• **What to do**:
Count the lines below containing "removed"; state the number only.
[Opening Supplied records section]
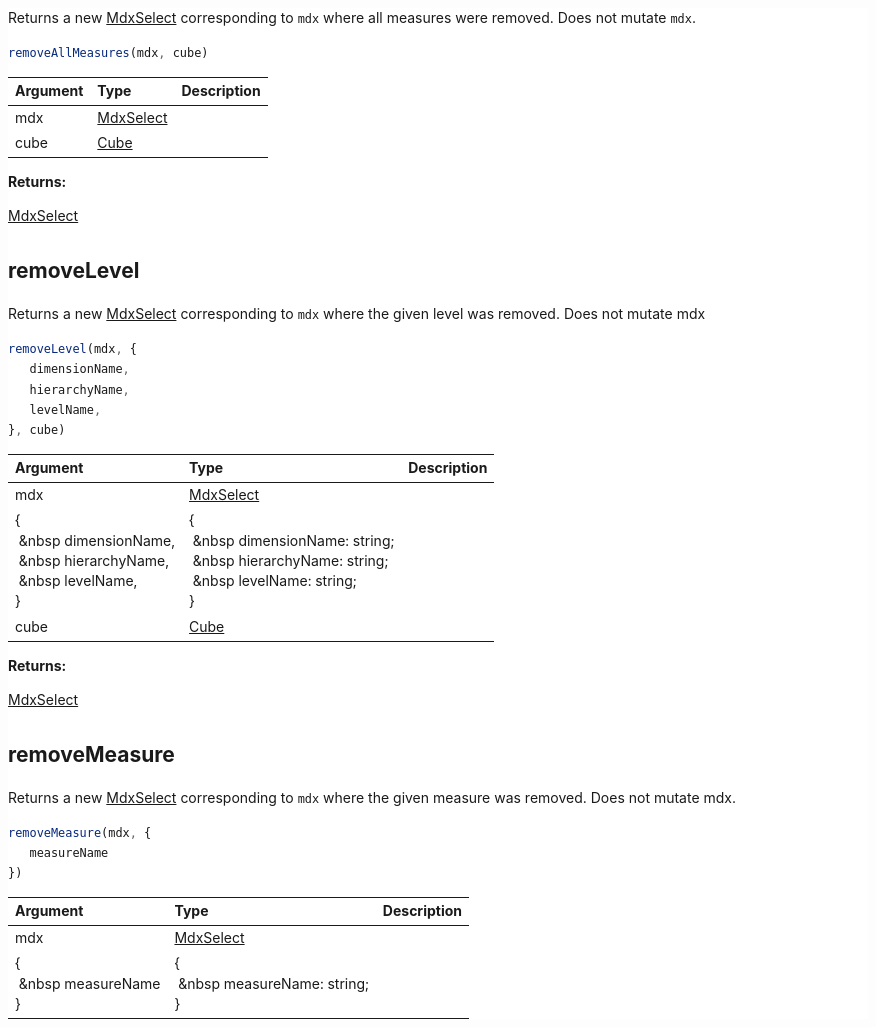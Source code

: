 Returns a new [MdxSelect](./types#mdxselect) corresponding to `mdx` where all measures were removed. Does not mutate `mdx`.

```typescript
removeAllMeasures(mdx, cube)
```

|  Argument | Type | Description |
|  :--- | :--- | :--- |
|  mdx | [MdxSelect](./types#mdxselect) |  |
|  cube | [Cube](./types#cube) |  |

<b>Returns:</b>

[MdxSelect](./types#mdxselect)

## removeLevel

Returns a new [MdxSelect](./types#mdxselect) corresponding to `mdx` where the given level was removed. Does not mutate mdx

```typescript
removeLevel(mdx, {
   dimensionName,
   hierarchyName,
   levelName, 
}, cube)
```

|  Argument | Type | Description |
|  :--- | :--- | :--- |
|  mdx | [MdxSelect](./types#mdxselect) |  |
|  {<br />&nbsp;&nbsp dimensionName,<br />&nbsp;&nbsp hierarchyName,<br />&nbsp;&nbsp levelName, <br />} | {<br />&nbsp;&nbsp dimensionName: string;<br />&nbsp;&nbsp hierarchyName: string;<br />&nbsp;&nbsp levelName: string; <br />} |  |
|  cube | [Cube](./types#cube) |  |

<b>Returns:</b>

[MdxSelect](./types#mdxselect)

## removeMeasure

Returns a new [MdxSelect](./types#mdxselect) corresponding to `mdx` where the given measure was removed. Does not mutate mdx.

```typescript
removeMeasure(mdx, {
   measureName 
})
```

|  Argument | Type | Description |
|  :--- | :--- | :--- |
|  mdx | [MdxSelect](./types#mdxselect) |  |
|  {<br />&nbsp;&nbsp measureName <br />} | {<br />&nbsp;&nbsp measureName: string; <br />} |  |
[Closing Supplied records section]
• **Output for this task**:
3